W każdej chwili dostępne jest uwierzytelnianie dwuskładnikowe dla systemu, a złamanie tego systemu spowoduje znaczne cierpienie, należy je włączyć. Po złamaniu zabezpieczeń poczty e-mail otwierają się inne usługi, które są traktowane jako serwery poczty e-mail jako rodzaj klucza głównego w celu uzyskania dostępu do resetowania hasła i innych zapytań. Jeśli Twój bank udostępnia mobilne narzędzie uwierzytelniające lub inne narzędzie, skorzystaj z niego.

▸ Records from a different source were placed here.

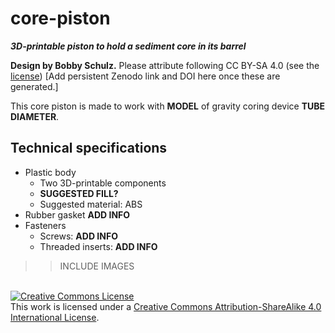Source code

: # core-piston

***3D-printable piston to hold a sediment core in its barrel***

**Design by Bobby Schulz.** Please attribute following CC BY-SA 4.0 (see the [license](LICENSE))
[Add persistent Zenodo link and DOI here once these are generated.]

This core piston is made to work with **MODEL** of gravity coring device **TUBE DIAMETER**.

## Technical specifications

* Plastic body
  * Two 3D-printable components
  * **SUGGESTED FILL?**
  * Suggested material: ABS
* Rubber gasket **ADD INFO**
* Fasteners
  * Screws: **ADD INFO**
  * Threaded inserts: **ADD INFO**

>> INCLUDE IMAGES


<br>
<a rel="license" href="http://creativecommons.org/licenses/by-sa/4.0/"><img alt="Creative Commons License" style="border-width:0" src="https://i.creativecommons.org/l/by-sa/4.0/88x31.png" /></a><br />This work is licensed under a <a rel="license" href="http://creativecommons.org/licenses/by-sa/4.0/">Creative Commons Attribution-ShareAlike 4.0 International License</a>.
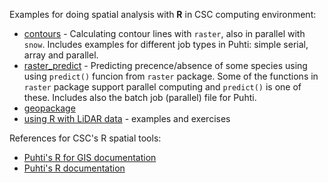 Examples for doing spatial analysis with **R** in CSC computing environment:
* [contours](contours) - Calculating contour lines with `raster`, also in parallel with `snow`. Includes examples for different job types in Puhti: simple serial, array and parallel.
* [raster_predict](raster_predict) - Predicting precence/absence of some species using using `predict()` funcion from `raster` package. Some of the functions in `raster` package support parallel computing and `predict()` is one of these. Includes also the batch job (parallel) file for Puhti.
* [geopackage](geopackage)
* [using R with LiDAR data](R_LiDAR) - examples and exercises

References for CSC's R spatial tools:
* [Puhti's R for GIS documentation](https://docs.csc.fi/apps/r-env-for-gis/)
* [Puhti's R documentation](https://docs.csc.fi/apps/r-env/)
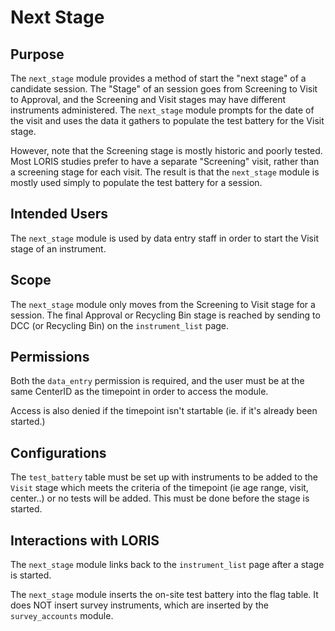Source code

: # Next Stage

## Purpose

The `next_stage` module provides a method of start the "next stage"
of a candidate session. The "Stage" of an session goes from Screening
to Visit to Approval, and the Screening and Visit stages may have
different instruments administered. The `next_stage` module prompts
for the date of the visit and uses the data it gathers to populate
the test battery for the Visit stage.

However, note that the Screening stage is mostly historic and poorly
tested.  Most LORIS studies prefer to have a separate "Screening"
visit, rather than a screening stage for each visit. The result is
that the `next_stage` module is mostly used simply to populate the
test battery for a session.

## Intended Users

The `next_stage` module is used by data entry staff in order to
start the Visit stage of an instrument.

## Scope

The `next_stage` module only moves from the Screening to Visit stage
for a session. The final Approval or Recycling Bin stage is reached
by sending to DCC (or Recycling Bin) on the `instrument_list` page.

## Permissions

Both the `data_entry` permission is required, and the user must be
at the same CenterID as the timepoint in order to access the module.

Access is also denied if the timepoint isn't startable (ie. if it's
already been started.)

## Configurations

The `test_battery` table must be set up with instruments to be added
to the `Visit` stage which meets the criteria of the timepoint (ie
age range, visit, center..) or no tests will be added. This must
be done before the stage is started.

## Interactions with LORIS

The `next_stage` module links back to the `instrument_list` page
after a stage is started.

The `next_stage` module inserts the on-site test battery into the
flag table. It does NOT insert survey instruments, which are inserted
by the `survey_accounts` module.
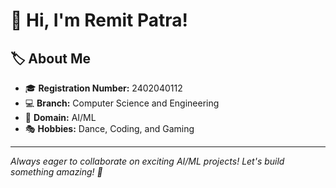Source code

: # 👋 Hi, I'm Remit Patra!

## 🏷️ About Me
- 🎓 **Registration Number:** 2402040112  
- 💻 **Branch:** Computer Science and Engineering  
- 🤖 **Domain:** AI/ML  
- 🎭 **Hobbies:** Dance, Coding, and Gaming  

---
_Always eager to collaborate on exciting AI/ML projects! Let's build something amazing! 🚀_
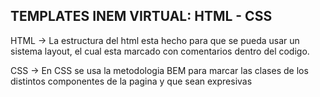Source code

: TEMPLATES INEM VIRTUAL: HTML - CSS
----------------------------------
HTML -> La estructura del html esta  hecho para que se pueda usar un sistema layout, el cual esta
 marcado con comentarios dentro del codigo.
 
CSS -> En CSS se usa la metodologia BEM para marcar las clases de los distintos componentes de la
  pagina y que sean expresivas
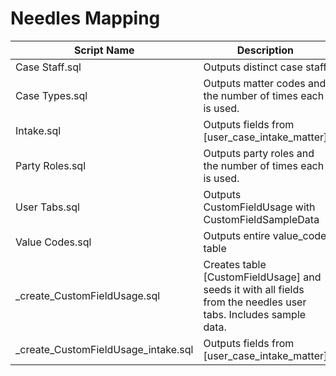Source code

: # Needles Mapping

| Script Name | Description | Dependencies |
|-------------|-------------|-------------|
| Case Staff.sql | Outputs distinct case staff | [None] |
| Case Types.sql | Outputs matter codes and the number of times each is used. | [None] |
| Intake.sql | Outputs fields from [user_case_intake_matter] | [None] |
| Party Roles.sql | Outputs party roles and the number of times each is used. | [None] |
| User Tabs.sql | Outputs CustomFieldUsage with CustomFieldSampleData | [None] |
| Value Codes.sql | Outputs entire value_code table | [None] |
| _create_CustomFieldUsage.sql | Creates table [CustomFieldUsage] and seeds it with all fields from the needles user tabs. Includes sample data. | [None] |
| _create_CustomFieldUsage_intake.sql | Outputs fields from [user_case_intake_matter] | [None] |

Nawet dla takich osób jak twoi współlokatorzy gracze na kontach Diablo III spędzają setki godzin budując swoje postacie i często wydają prawdziwe pieniądze kupując towary w grze, tracąc całą pracę, a sprzęt jest okropną propozycją, policzcie autentykację na swoim koncie!

Nie każda usługa oferuje uwierzytelnianie dwuskładnikowe, niestety. Najlepszym sposobem, aby się tego dowiedzieć, jest przejrzenie najczęściej zadawanych pytań / plików pomocy i / lub skontaktowanie się z obsługą techniczną danej usługi. To powiedziawszy, wiele firm mówi o wprowadzeniu wieloskładnikowych schematów uwierzytelniania.

Google ma uwierzytelnianie dwuskładnikowe zarówno dla wiadomości SMS, jak i poręcznej aplikacji mobilnej - przeczytaj nasz przewodnik po instalacji i konfiguracji aplikacji mobilnej tutaj.

LastPass oferuje wiele form uwierzytelniania wieloskładnikowego, w tym za pomocą Google Authenticator. Mamy tutaj przewodnik konfiguracji.

Facebook ma dwuskładnikowy system o nazwie "zatwierdzenia logowania", który wykorzystuje SMS-y do potwierdzenia tożsamości.

SpiderOak, usługa pamięci masowej typu Dropbox, oferuje uwierzytelnianie dwuskładnikowe.

Blizzard, firma stojąca za takimi grami, jak World of War Craft i Diablo, ma darmowego uwierzytelniającego.

Nawet jeśli wygląda na to, że czyta się plik FAQ danej firmy, nie ma on uwierzytelniania dwuskładnikowego, nie wysyła do nich e-maila i nie pyta. Im więcej osób pyta o czynnik dwuskładnikowy, tym większa szansa, że ​​firma go wdroży.

Chociaż uwierzytelnianie dwuskładnikowe nie jest niewrażliwe na atak (wyrafinowany atak typu "człowiek w środku" lub kradzież dodatkowego tokena uwierzytelniającego i pokonanie go za pomocą potoku może go złamać), jest radykalnie bezpieczniejsze niż poleganie na zwykłym haśle i po prostu posiadanie dwuskładnikowego systemu włączonego czyni cię mniej atrakcyjnym celem.

Znasz usługę, dużą lub małą, która oferuje uwierzytelnianie dwuskładnikowe? Zagraj w komentarzach, aby ostrzec innych czytelników.